I think he used a glass or cup on two songs nobody has suspected-- Evening Sun and Brutal Hearted Woman.
Tom Ball had this to say about these 1953 songs:
"For my money, the ultimate amplified harmonica tone ever committed to wax would be Big Walter's 1953 recordings with Johnny Shines for J.O.B. Records, especially "Evening Sun" and "Brutal Hearted Woman." Although I've been inquiring about this session for decades, no one seems to be able to supply any information about the recording techniques or the equipment used. Of course it's only my opinion, but I consider this 78 to be the absolute pinnacle of possible Chicago blues harp tone - by all means, try to dig up this recording!" Tom Ball on harp-l, 1998
About the tone, nobody's said this before, but I don't hear an amp, if that's what Tom Ball is looking to discover. My ears tell me this is an acoustic harmonica played into to a glass in a room with hard walls. I'm surprised more people don't talk about this technique-- using a cup or glass to get a beautiful reverberant tone.

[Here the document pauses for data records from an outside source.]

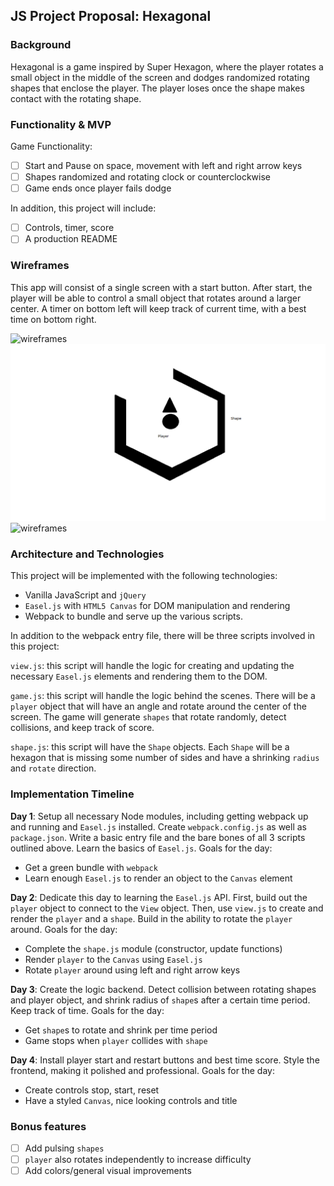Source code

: ## JS Project Proposal: Hexagonal

### Background

Hexagonal is a game inspired by Super Hexagon, where the player rotates a small object in the middle of the screen and dodges randomized rotating shapes that enclose the player. The player loses once the shape makes contact with the rotating shape.

### Functionality & MVP  

Game Functionality:

- [ ] Start and Pause on space, movement with left and right arrow keys
- [ ] Shapes randomized and rotating clock or counterclockwise
- [ ] Game ends once player fails dodge

In addition, this project will include:

- [ ] Controls, timer, score
- [ ] A production README

### Wireframes

This app will consist of a single screen with a start button. After start, the player will be able to control a small object that rotates around a larger center. A timer on bottom left will keep track of current time, with a best time on bottom right.

![wireframes](./wireframes/start.png)
![wireframes](./wireframes/game.png)
![wireframes](./wireframes/end.png)


### Architecture and Technologies

This project will be implemented with the following technologies:

- Vanilla JavaScript and `jQuery`
- `Easel.js` with `HTML5 Canvas` for DOM manipulation and rendering
- Webpack to bundle and serve up the various scripts.

In addition to the webpack entry file, there will be three scripts involved in this project:

`view.js`: this script will handle the logic for creating and updating the necessary `Easel.js` elements and rendering them to the DOM.

`game.js`: this script will handle the logic behind the scenes. There will be a `player` object that will have an angle and rotate around the center of the screen. The game will generate `shapes` that rotate randomly, detect collisions, and keep track of score.

`shape.js`: this script will have the `Shape` objects.  Each `Shape` will be a hexagon that is missing some number of sides and have a shrinking `radius` and `rotate` direction.

### Implementation Timeline

**Day 1**: Setup all necessary Node modules, including getting webpack up and running and `Easel.js` installed.  Create `webpack.config.js` as well as `package.json`.  Write a basic entry file and the bare bones of all 3 scripts outlined above.  Learn the basics of `Easel.js`.  Goals for the day:

- Get a green bundle with `webpack`
- Learn enough `Easel.js` to render an object to the `Canvas` element

**Day 2**: Dedicate this day to learning the `Easel.js` API. First, build out the `player` object to connect to the `View` object. Then, use `view.js` to create and render the `player` and a `shape`. Build in the ability to rotate the `player` around. Goals for the day:

- Complete the `shape.js` module (constructor, update functions)
- Render `player` to the `Canvas` using `Easel.js`
- Rotate `player` around using left and right arrow keys

**Day 3**: Create the logic backend. Detect collision between rotating shapes and player object, and shrink radius of `shape`s after a certain time period. Keep track of time. Goals for the day:

- Get `shape`s to rotate and shrink per time period
- Game stops when `player` collides with `shape`


**Day 4**: Install player start and restart buttons and best time score. Style the frontend, making it polished and professional.  Goals for the day:

- Create controls stop, start, reset
- Have a styled `Canvas`, nice looking controls and title

### Bonus features

- [ ] Add pulsing `shapes`
- [ ] `player` also rotates independently to increase difficulty
- [ ] Add colors/general visual improvements
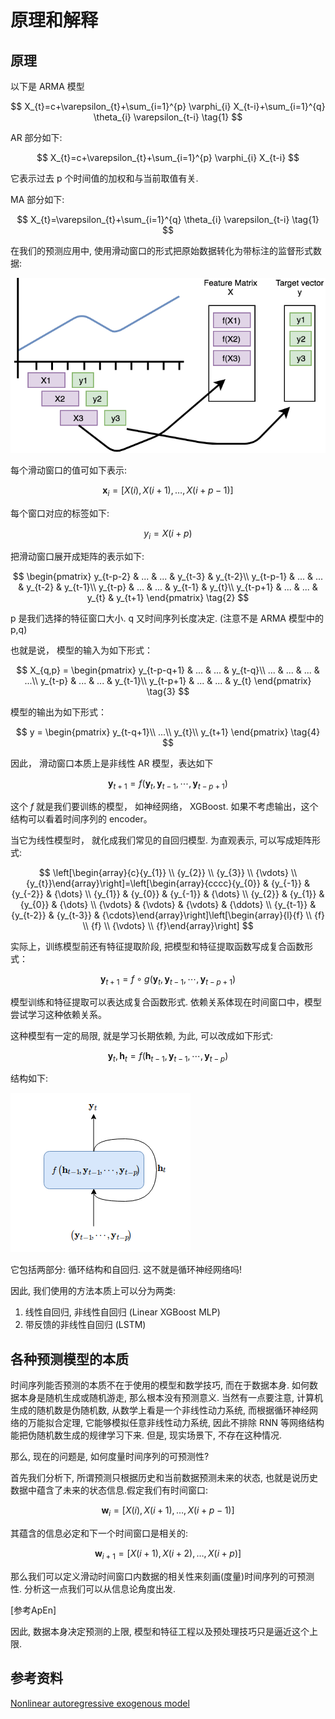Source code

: 
# 原理和解释

## 原理

以下是 ARMA 模型

$$
X_{t}=c+\varepsilon_{t}+\sum_{i=1}^{p} \varphi_{i} X_{t-i}+\sum_{i=1}^{q} \theta_{i} \varepsilon_{t-i} \tag{1}
$$

AR 部分如下:

$$
X_{t}=c+\varepsilon_{t}+\sum_{i=1}^{p} \varphi_{i} X_{t-i}
$$

它表示过去 p 个时间值的加权和与当前取值有关.

MA 部分如下:

$$
X_{t}=\varepsilon_{t}+\sum_{i=1}^{q} \theta_{i} \varepsilon_{t-i} \tag{1}
$$

在我们的预测应用中, 使用滑动窗口的形式把原始数据转化为带标注的监督形式数据:

![label-time-series](../png/how-to-labeling-time-series.png)

每个滑动窗口的值可如下表示:

$$
\mathbf{x}_{i}=[X(i), X(i+1), \ldots, X(i+p-1)]
$$

每个窗口对应的标签如下:

$$
y_{i} = X(i+p)
$$


把滑动窗口展开成矩阵的表示如下:

$$
\begin{pmatrix}
y_{t-p-2} & ... & ... & y_{t-3} & y_{t-2}\\ 
y_{t-p-1} & ... & ... & y_{t-2} & y_{t-1}\\ 
y_{t-p} & ... & ... & y_{t-1} & y_{t}\\ 
y_{t-p+1} & ... & ... & y_{t} & y_{t+1}
\end{pmatrix} \tag{2}
$$


p 是我们选择的特征窗口大小. q 又时间序列长度决定. (注意不是 ARMA 模型中的 p,q)

也就是说， 模型的输入为如下形式：

$$
X_{q,p} = 
\begin{pmatrix}
y_{t-p-q+1} & ... & ... & y_{t-q}\\ 
... & ... & ... & ...\\ 
y_{t-p} & ... & ... & y_{t-1}\\ 
y_{t-p+1} & ... & ... & y_{t}
\end{pmatrix} \tag{3}
$$

模型的输出为如下形式：

$$
y = 
\begin{pmatrix}
y_{t-q+1}\\ 
...\\ 
y_{t}\\ 
y_{t+1}
\end{pmatrix} \tag{4}
$$

因此， 滑动窗口本质上是非线性 AR 模型，表达如下

$$
\mathbf{y}_{t+1}=f\left(\mathbf{y}_{t}, \mathbf{y}_{t-1}, \cdots, \mathbf{y}_{t-p+1}\right) \tag{5}
$$


这个 $f$ 就是我们要训练的模型， 如神经网络， XGBoost. 如果不考虑输出，这个结构可以看着时间序列的 encoder。

当它为线性模型时， 就化成我们常见的自回归模型. 为直观表示, 可以写成矩阵形式:

$$
\left[\begin{array}{c}{y_{1}} \\ {y_{2}} \\ {y_{3}} \\ {\vdots} \\ {y_{t}}\end{array}\right]=\left[\begin{array}{cccc}{y_{0}} & {y_{-1}} & {y_{-2}} & {\dots} \\ {y_{1}} & {y_{0}} & {y_{-1}} & {\dots} \\ {y_{2}} & {y_{1}} & {y_{0}} & {\dots} \\ {\vdots} & {\vdots} & {\vdots} & {\ddots} \\ {y_{t-1}} & {y_{t-2}} & {y_{t-3}} & {\cdots}\end{array}\right]\left[\begin{array}{l}{f} \\ {f} \\ {f} \\ {\vdots} \\ {f}\end{array}\right]
$$

实际上，训练模型前还有特征提取阶段, 把模型和特征提取函数写成复合函数形式：

$$
\mathbf{y}_{t+1}=f \circ g \left(\mathbf{y}_{t}, \mathbf{y}_{t-1}, \cdots, \mathbf{y}_{t-p+1}\right) \tag{6}
$$

模型训练和特征提取可以表达成复合函数形式. 依赖关系体现在时间窗口中，模型尝试学习这种依赖关系。

这种模型有一定的局限, 就是学习长期依赖, 为此, 可以改成如下形式:

$$
\mathbf{y}_{t} , \mathbf{h}_{t}=f\left(\mathbf{h}_{t-1}, \mathbf{y}_{t-1}, \cdots, \mathbf{y}_{t-p}\right) \tag{5}
$$

结构如下:

![srnn](../png/SRNN.png)

它包括两部分: 循环结构和自回归. 这不就是循环神经网络吗!

因此, 我们使用的方法本质上可以分为两类:

1. 线性自回归, 非线性自回归 (Linear XGBoost MLP)
2. 带反馈的非线性自回归 (LSTM)

## 各种预测模型的本质

时间序列能否预测的本质不在于使用的模型和数学技巧, 而在于数据本身. 如何数据本身是随机生成或随机游走, 那么根本没有预测意义. 当然有一点要注意, 计算机生成的随机数是伪随机数, 从数学上看是一个非线性动力系统, 而根据循环神经网络的万能拟合定理, 它能够模拟任意非线性动力系统, 因此不排除 RNN 等网络结构能把伪随机数生成的规律学习下来. 但是, 现实场景下, 不存在这种情况.

那么, 现在的问题是, 如何度量时间序列的可预测性?

首先我们分析下, 所谓预测只根据历史和当前数据预测未来的状态, 也就是说历史数据中蕴含了未来的状态信息.假定我们有时间窗口:

$$
\mathbf{w}_{i}=[X(i), X(i+1), \ldots, X(i+p-1)]
$$

其蕴含的信息必定和下一个时间窗口是相关的:

$$
\mathbf{w}_{i+1}=[X(i+1), X(i+2), \ldots, X(i+p)]
$$

那么我们可以定义滑动时间窗口内数据的相关性来刻画(度量)时间序列的可预测性. 分析这一点我们可以从信息论角度出发.

[参考ApEn]


因此, 数据本身决定预测的上限, 模型和特征工程以及预处理技巧只是逼近这个上限.


## 参考资料

[Nonlinear autoregressive exogenous model](https://en.wikipedia.org/wiki/Nonlinear_autoregressive_exogenous_model)
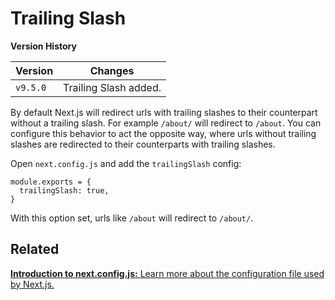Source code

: Trailing Slash
==============

**Version History**

<table><thead><tr class="header"><th>Version</th><th>Changes</th></tr></thead><tbody><tr class="odd"><td><code>v9.5.0</code></td><td>Trailing Slash added.</td></tr></tbody></table>

By default Next.js will redirect urls with trailing slashes to their counterpart without a trailing slash. For example `/about/` will redirect to `/about`. You can configure this behavior to act the opposite way, where urls without trailing slashes are redirected to their counterparts with trailing slashes.

Open `next.config.js` and add the `trailingSlash` config:

    module.exports = {
      trailingSlash: true,
    }

With this option set, urls like `/about` will redirect to `/about/`.

Related
-------

[**Introduction to next.config.js:** <span class="small">Learn more about the configuration file used by Next.js.</span>](/docs/api-reference/next.config.js/introduction.md)
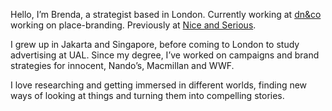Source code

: Hello, I’m Brenda, a strategist based in London. Currently working at [dn&co](https://dnco.com/) working on place-branding. Previously at [Nice and Serious](https://niceandserious.com).

I grew up in Jakarta and Singapore, before coming to London to study advertising at UAL. Since my degree, I’ve worked on campaigns and brand strategies for innocent, Nando’s, Macmillan and WWF.

I love researching and getting immersed in different worlds, finding new ways of looking at things and turning them into compelling stories.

I'd be interested in anybody's listing of the songs Big Walter recorded using a glass or cup. I want to learn about this technique.
Cheers,
wolf Kristiansen
p.s. to chicagobluesman-- I love Barrelhouse Chuck. I hear Otis Spann, Sunnyland Slim... and more? He's been listening to the greats.
w.k.
Last Edited by wolfkristiansen on Mar 01, 2015 11:02 PM
i'll have to look it up but i'm sure i read that Walter H was messing with that technique on the sessions for the Johnny Winter album...i think he ended up on only one track (Mean Mistreater), and Johnny was really irritated by it and hated the sound. i think it was that album...i know they worked together again on the I'm Ready album, and it may have been on that session or it may have been mentioned in notes about that session referring back to Johnny's previous experience. whichever, i was left with the impression Johnny really was not a fan of that sound
Johnny is quoted saying"...Mean Mistreater...Big Walter Horton played on that song too. We had a hard time getting just one cut out of him. He was interested in playing with a water glass and i hated it. He'd move the glass around in front of the harmonica to make a vibrato. I had never seen anybody do that and I hope I never see anybody else do it either. It's terrible. He wouldn't let me record anything more than once, so we had to keep on coming up with different songs for him to play on. Finally he got tired of playing with a glass and we got through 'Mean Mistreater' with him playing okay. He laid down one real good track and we were happy to get one track out of him."
One tip if you try this: don't do it with a glass that's holding, or just held, bourbon or scotch. I did it, and when I took a big inhale through my nose, I choked and gagged on the fumes.